On larger rivers in Maine, this year’s runs appeared to be good, at least anecdotally, according to Brown.
Dam removals and fish passageway projects on the Kennebec and Penobscot rivers over the past two decades have brought approximately 6 million river herring a year back to each river. Brown said he expected this year’s numbers to be similar, although data is still being reported.
The Maine Department of Marine Resources counts alewives and blueback herring together, and tracks their populations in three ways. The department conducts trawl surveys in the ocean, and it also compiles counts of fish swimming up the state’s largest rivers in the spring. But the most definitive sources of data, according to Brown, will be reports from commercial fishermen, which are due in August.
Overall, the state’s river herring are certainly faring much better than they were 30 years ago. In the years ahead, however, conservation and management strategies for these fish — including how fish passageways across dams are built and operated — will need to adapt, Brown said. Exactly how is still uncertain.
“We’re not really sure where we’re headed,” he said. “We’re sort of driving forward but looking in the rearview mirror.”
Back at Damariscotta Mills, Becker, the fish agent, said he believes that this year’s numbers will end up being OK, although they won’t be close to the million alewives that swam up the Damariscotta River four years ago to spawn this year’s run.

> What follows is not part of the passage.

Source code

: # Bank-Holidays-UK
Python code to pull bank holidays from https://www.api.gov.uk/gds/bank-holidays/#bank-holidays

The fish ladder there, originally built in 1807, underwent a $1 million renovation from 2007 to 2017.
“There’s no question that the work to restore the fish ladder and the ongoing work to keep it working have made a huge difference,” Becker said.
Alewives are among the more resilient sea-run fish in Maine, and even the smallest efforts to help them can pay off, he added.
“Every time somebody fixes a culvert in the state, every time somebody opens up a stream, it seems like alewives just kind of don’t have any problem adapting to those areas and turning them into spawning ground,” he said.